On Thursday crude oil’s longest winning streak in two years has started to show signs of pausing, thereby allowing fundamentals to catch up with a rally that has taken prices higher by 22% since Saudi Arabia announced their unilateral production cut decision in early January.
A decision that undoubtedly has helped the market through what otherwise would have been some challenging months, with billion of consumers still facing lockdowns and reduced mobility. Tightening market conditions driving rising roll yields, however, continue to support “paper” demand from funds buying commodities as a hedge against the risk of rising inflation.
Crude oil’s longest winning streak in two years continues despite emerging signs of the rally beginning to show signs of overheating. The cost of a barrel of crude has now risen by an impressive 64% since early November when vaccine news helped turn the focus towards the recovery while President Biden’s stimulus plans have helped turbocharged inflation expectations, and with that demand for hedges through commodities.
In addition, the rise by nearly one-quarter since January 4, when Saudi Arabia announced its unilateral production cut for February and March, has increasingly removed barrels from the market, thereby creating the tightest conditions in more than a year. While billions of people around the world remain impacted by lockdowns and lower mobility, Asian demand, led by China, has been strong.

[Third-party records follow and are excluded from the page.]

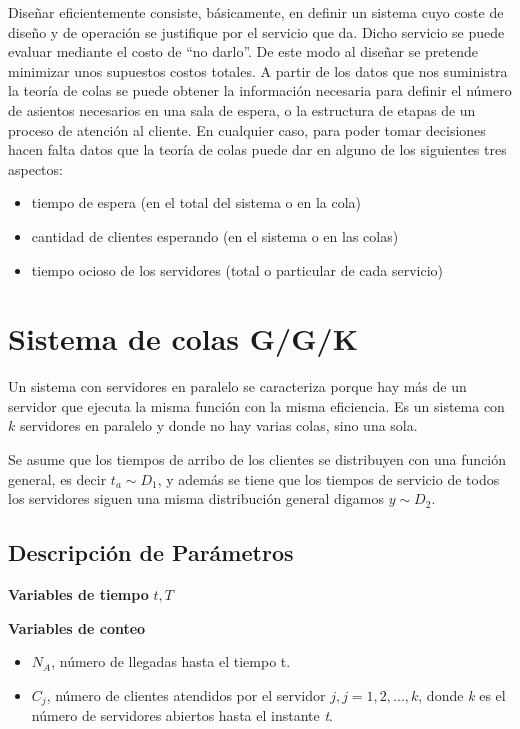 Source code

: \documentclass[]{article}
\providecommand{\tightlist}{%
  \setlength{\itemsep}{0pt}\setlength{\parskip}{0pt}}
\begin{document}
Diseñar eficientemente consiste, básicamente, en definir un sistema cuyo
coste de diseño y de operación se justifique por el servicio que da.
Dicho servicio se puede evaluar mediante el costo de ``no darlo''. De
este modo al diseñar se pretende minimizar unos supuestos costos
totales. A partir de los datos que nos suministra la teoría de colas se
puede obtener la información necesaria para definir el número de
asientos necesarios en una sala de espera, o la estructura de etapas de
un proceso de atención al cliente. En cualquier caso, para poder tomar
decisiones hacen falta datos que la teoría de colas puede dar en alguno
de los siguientes tres aspectos:

\begin{itemize}
\tightlist
\item
  tiempo de espera (en el total del sistema o en la cola)
\item
  cantidad de clientes esperando (en el sistema o en las colas)
\item
  tiempo ocioso de los servidores (total o particular de cada servicio)
\end{itemize}

\clearpage

\section{Sistema de colas G/G/K}\label{sistema-de-colas-ggk}

Un sistema con servidores en paralelo se caracteriza porque hay más de
un servidor que ejecuta la misma función con la misma eficiencia. Es un
sistema con \(k\) servidores en paralelo y donde no hay varias colas,
sino una sola.

Se asume que los tiempos de arribo de los clientes se distribuyen con
una función general, es decir \(t_a \sim D_1\), y además se tiene que
los tiempos de servicio de todos los servidores siguen una misma
distribución general digamos \(y \sim D_2\).

\subsection{Descripción de Parámetros}\label{descripcion-de-parametros}

\textbf{Variables de tiempo} \(t,T\)

\textbf{Variables de conteo}

\begin{itemize}
\tightlist
\item
  \(N_{A}\), número de llegadas hasta el tiempo t.
\item
  \(C_{j}\), número de clientes atendidos por el servidor
  \(j, j=1,2,...,k\), donde \textit{k} es el número de servidores
  abiertos hasta el instante \textit{t}.
\end{itemize}
\end{document}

WTI crude oil has returned to the old consolidation area between $50 and $65, an area that supported rising US oil production to 13 million b/d before collapsing to the current 11 million. The US Energy Information Administration in their latest Short-term Energy Outlook wrote: “Although oil-directed drilling has increased in the United States in recent months, the number of active drilling rigs remains lower than year-ago levels.
EIA expects production from newly drilled wells will be more than offset by declining production rates at existing wells in the first half of 2021”. As a result they see no pick up in US oil production from the current 11 million b/d in 2021. For 2022 they see oil production only rise to 11.5 million b/d, a level that would leave plenty of room for OPEC+ to increase production and attract market share as global demand starts to recover.